Caroline Creamer of the Maynooth University research team said: “This report presents data from the most extensive survey that has ever been undertaken among the elected members of Ireland’s local authorities. At its heart is the councillors’ voice – speaking to their achievements, anxieties and aspirations in what is a changing landscape of local democracy in Ireland. 

“It provides valuable insights and signposts to ongoing and emerging challenges and opportunities. As the demands of the wider local government system become greater and more complex, the role of the 21st Century Councillor too becomes more multifaceted, challenging and time-consuming. This has significant implications for retention and recruitment, for whether it is appropriate to continue to designate it as a part-time role, and for the knowledge and up-skilling required to do the job effectively.”

Speaking at the launch of the report, President of the AILG, Cllr. Gail Dunne said: “This research highlights the indispensable role councillors play as the voice of the citizen. As a national representative body for councillors, the report findings will help us to inform and strengthen AILG’s Learning and Training Development Programme and support councillor well-being…. it is vital that we equip our members with the knowledge and insights necessary to excel in their roles now and into the future.

The publication of this rich new research will contribute significantly to the ongoing positive dialogue about meaningful reforms in Ireland's local government system. It also highlights AILG’s vision for our local government system…putting elected councillors back at the heart of democracy."

The key recommendations published in the report include a national awareness campaign to highlight councillors' crucial work, enhance municipal district and local electoral area functions, address training needs, ensure family-friendly workplaces, and leverage the evidence in the report for systemic local government reform.
Key findings from the report include:

Councillors' dynamic roles:

  • Councillors, as revealed by the research, juggle multifaceted roles as advocates, problem-solvers, and civic leaders.
  • Their dynamic responsibilities evolve rapidly, impacting their effectiveness in statutory and legislative capacities.
  • Councillors believe that their representative roles have been under-recorded and under-valued, which they believe enable them to better perform their statutory/legislative roles.

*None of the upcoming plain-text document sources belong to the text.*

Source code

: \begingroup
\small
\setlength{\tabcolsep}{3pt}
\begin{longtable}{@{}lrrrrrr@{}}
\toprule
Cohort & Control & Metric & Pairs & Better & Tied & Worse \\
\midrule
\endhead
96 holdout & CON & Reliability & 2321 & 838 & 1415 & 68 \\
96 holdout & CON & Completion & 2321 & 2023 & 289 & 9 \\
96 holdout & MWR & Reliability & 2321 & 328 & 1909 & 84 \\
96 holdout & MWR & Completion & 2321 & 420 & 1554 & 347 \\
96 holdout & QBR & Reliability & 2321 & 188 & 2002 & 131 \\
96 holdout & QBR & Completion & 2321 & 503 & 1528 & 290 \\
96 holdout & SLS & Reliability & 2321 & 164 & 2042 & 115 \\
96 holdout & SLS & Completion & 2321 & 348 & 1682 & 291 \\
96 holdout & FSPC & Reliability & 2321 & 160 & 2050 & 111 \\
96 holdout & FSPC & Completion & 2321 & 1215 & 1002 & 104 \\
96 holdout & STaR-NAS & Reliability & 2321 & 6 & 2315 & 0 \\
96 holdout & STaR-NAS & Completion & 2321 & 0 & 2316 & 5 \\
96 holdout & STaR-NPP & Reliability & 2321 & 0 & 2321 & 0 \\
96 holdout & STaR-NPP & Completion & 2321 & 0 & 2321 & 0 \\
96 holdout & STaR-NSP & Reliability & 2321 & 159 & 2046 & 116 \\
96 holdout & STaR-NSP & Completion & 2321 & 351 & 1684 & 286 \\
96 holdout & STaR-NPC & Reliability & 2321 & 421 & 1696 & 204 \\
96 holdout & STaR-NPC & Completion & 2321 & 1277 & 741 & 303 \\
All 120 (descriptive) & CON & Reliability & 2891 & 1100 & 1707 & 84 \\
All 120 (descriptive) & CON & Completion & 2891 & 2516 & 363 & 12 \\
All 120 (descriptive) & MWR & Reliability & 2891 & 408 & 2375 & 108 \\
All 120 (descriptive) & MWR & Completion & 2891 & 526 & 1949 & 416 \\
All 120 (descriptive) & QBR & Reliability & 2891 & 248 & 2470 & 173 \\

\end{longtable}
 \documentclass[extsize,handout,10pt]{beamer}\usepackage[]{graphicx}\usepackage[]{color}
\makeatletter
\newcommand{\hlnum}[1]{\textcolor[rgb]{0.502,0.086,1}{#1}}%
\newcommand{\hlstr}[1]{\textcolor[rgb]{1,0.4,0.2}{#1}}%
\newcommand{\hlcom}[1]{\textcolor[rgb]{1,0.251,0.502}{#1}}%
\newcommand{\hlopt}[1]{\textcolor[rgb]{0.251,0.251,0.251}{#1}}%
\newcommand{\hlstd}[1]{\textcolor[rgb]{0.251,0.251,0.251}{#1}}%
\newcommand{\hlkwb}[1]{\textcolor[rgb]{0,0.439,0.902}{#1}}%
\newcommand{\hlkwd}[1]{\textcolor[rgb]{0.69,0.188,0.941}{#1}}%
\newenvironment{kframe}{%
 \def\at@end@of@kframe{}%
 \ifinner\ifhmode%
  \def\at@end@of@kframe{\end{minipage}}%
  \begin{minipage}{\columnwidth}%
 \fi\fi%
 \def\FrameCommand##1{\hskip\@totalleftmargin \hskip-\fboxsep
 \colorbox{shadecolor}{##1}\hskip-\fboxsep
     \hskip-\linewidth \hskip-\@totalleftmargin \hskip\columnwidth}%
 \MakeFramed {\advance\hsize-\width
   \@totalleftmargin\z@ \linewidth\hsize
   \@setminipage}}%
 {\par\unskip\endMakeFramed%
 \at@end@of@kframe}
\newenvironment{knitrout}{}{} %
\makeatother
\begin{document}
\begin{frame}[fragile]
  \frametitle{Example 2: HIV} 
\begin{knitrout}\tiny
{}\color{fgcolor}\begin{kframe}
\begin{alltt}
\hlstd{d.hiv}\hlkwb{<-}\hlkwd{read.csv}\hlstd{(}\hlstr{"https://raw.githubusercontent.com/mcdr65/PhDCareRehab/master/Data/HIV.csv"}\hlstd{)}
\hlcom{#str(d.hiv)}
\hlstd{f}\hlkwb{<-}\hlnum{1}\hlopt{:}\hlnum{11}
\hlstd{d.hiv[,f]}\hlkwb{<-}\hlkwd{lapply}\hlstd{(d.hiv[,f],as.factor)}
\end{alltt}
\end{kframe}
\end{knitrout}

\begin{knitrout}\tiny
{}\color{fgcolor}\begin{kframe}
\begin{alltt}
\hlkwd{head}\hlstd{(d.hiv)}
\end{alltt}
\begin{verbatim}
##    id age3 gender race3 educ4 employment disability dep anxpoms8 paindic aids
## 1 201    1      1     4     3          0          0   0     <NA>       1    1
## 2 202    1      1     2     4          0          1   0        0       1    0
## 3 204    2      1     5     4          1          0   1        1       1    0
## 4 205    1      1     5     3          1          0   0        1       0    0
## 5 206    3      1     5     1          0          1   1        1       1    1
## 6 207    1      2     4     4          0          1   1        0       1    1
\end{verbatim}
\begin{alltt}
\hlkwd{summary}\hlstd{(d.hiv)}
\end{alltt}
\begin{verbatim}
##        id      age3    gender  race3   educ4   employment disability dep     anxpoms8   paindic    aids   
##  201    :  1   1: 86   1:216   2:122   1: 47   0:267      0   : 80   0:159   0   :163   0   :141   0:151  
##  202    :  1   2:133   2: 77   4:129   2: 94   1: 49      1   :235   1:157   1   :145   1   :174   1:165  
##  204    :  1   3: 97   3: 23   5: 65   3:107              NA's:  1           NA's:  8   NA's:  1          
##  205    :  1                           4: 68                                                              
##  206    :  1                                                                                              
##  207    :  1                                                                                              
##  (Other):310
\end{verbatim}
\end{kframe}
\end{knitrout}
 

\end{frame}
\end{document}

Challenges in Local Government:

  • The report sheds light on the issues of concern confronting councillors and the strains councillors face, including public mis-understandings, intrusions into personal/family time, and an actual and perceived decline in decision-making powers.
  • Councillors have limited access to the independent expert advice that is required to deal with the increased complexities of their role.

Awareness and training supports:

  • Councillors express a need for increased awareness of their roles, particularly in the face of an evolving local government landscape.
  • Councillors express the importance of training and continued professional development to further support them in their role as public representatives and decision-makers.
  • The research highlights the importance of acknowledging and supporting councillors, addressing issues such as online abuse, a lack of diversity, gender disparities, and the mis-understanding from citizens and officials.

Call for reform and empowerment:

  • The research underscores councillors' calls for local government reforms, expressing reservations about some past initiatives.
  • They advocate for decentralisation, increased decision-making competencies at the municipal/local electoral area level, and a shift towards a local government system resembling that of other EU member states.
  • Councillors are also supportive of further cross-border and inter-jurisdictional collaboration among local authorities.